Joseph Conrad: Nostromo

PART THIRD: THE LIGHTHOUSE
2. CHAPTER TWO (continued)

The long building was surrounded by troops, which were already
piling arms by companies and preparing to pass the night lying on
the ground in their ponchos with their sacks under their heads.
Corporals moved with swinging lanterns posting sentries all round
the walls wherever there was a door or an opening. Sotillo was
taking his measures to protect his conquest as if it had indeed
contained the treasure. His desire to make his fortune at one
audacious stroke of genius had overmastered his reasoning
faculties. He would not believe in the possibility of failure;
the mere hint of such a thing made his brain reel with rage.

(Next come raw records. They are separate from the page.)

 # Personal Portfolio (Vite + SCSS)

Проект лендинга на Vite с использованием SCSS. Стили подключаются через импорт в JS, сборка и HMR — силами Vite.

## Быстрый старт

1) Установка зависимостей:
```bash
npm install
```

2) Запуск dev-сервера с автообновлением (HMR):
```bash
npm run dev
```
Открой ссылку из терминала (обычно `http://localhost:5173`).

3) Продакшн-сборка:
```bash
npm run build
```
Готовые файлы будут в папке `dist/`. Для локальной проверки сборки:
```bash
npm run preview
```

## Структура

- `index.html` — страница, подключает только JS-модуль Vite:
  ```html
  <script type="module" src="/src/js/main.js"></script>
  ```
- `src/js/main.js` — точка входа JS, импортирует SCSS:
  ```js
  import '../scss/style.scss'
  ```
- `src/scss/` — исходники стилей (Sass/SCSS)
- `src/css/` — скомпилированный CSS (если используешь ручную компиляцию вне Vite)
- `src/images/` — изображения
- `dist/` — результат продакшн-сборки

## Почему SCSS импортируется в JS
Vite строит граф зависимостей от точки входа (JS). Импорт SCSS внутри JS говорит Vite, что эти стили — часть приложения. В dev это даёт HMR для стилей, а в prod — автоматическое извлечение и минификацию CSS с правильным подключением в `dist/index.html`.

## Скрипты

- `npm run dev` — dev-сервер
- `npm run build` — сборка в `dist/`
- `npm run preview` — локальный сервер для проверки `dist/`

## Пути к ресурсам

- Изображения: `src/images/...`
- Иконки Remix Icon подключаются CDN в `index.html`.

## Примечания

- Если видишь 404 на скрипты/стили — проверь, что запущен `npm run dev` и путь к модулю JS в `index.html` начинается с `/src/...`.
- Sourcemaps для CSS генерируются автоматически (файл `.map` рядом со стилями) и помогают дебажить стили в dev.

Every circumstance pointing to it appeared incredible. The
statement of Hirsch, which was so absolutely fatal to his hopes,
could by no means be admitted. It is true, too, that Hirsch's
story had been told so incoherently, with such excessive signs of
distraction, that it really looked improbable. It was extremely
difficult, as the saying is, to make head or tail of it. On the
bridge of the steamer, directly after his rescue, Sotillo and his
officers, in their impatience and excitement, would not give the
wretched man time to collect such few wits as remained to him. He
ought to have been quieted, soothed, and reassured, whereas he
had been roughly handled, cuffed, shaken, and addressed in
menacing tones. His struggles, his wriggles, his attempts to get
down on his knees, followed by the most violent efforts to break
away, as if he meant incontinently to jump overboard, his shrieks
and shrinkings and cowering wild glances had filled them first
with amazement, then with a doubt of his genuineness, as men are
wont to suspect the sincerity of every great passion. His
Spanish, too, became so mixed up with German that the better half
of his statements remained incomprehensible. He tried to
propitiate them by calling them hochwohlgeboren herren, which in
itself sounded suspicious. When admonished sternly not to trifle
he repeated his entreaties and protestations of loyalty and
innocence again in German, obstinately, because he was not aware
in what language he was speaking. His identity, of course, was
perfectly known as an inhabitant of Esmeralda, but this made the
matter no clearer. As he kept on forgetting Decoud's name, mixing
him up with several other people he had seen in the Casa Gould,
it looked as if they all had been in the lighter together; and
for a moment Sotillo thought that he had drowned every prominent
Ribierist of Sulaco. The improbability of such a thing threw a
doubt upon the whole statement. Hirsch was either mad or playing
a part--pretending fear and distraction on the spur of the
moment to cover the truth. Sotillo's rapacity, excited to the
highest pitch by the prospect of an immense booty, could believe
in nothing adverse. This Jew might have been very much frightened
by the accident, but he knew where the silver was concealed, and
had invented this story, with his Jewish cunning, to put him
entirely off the track as to what had been done.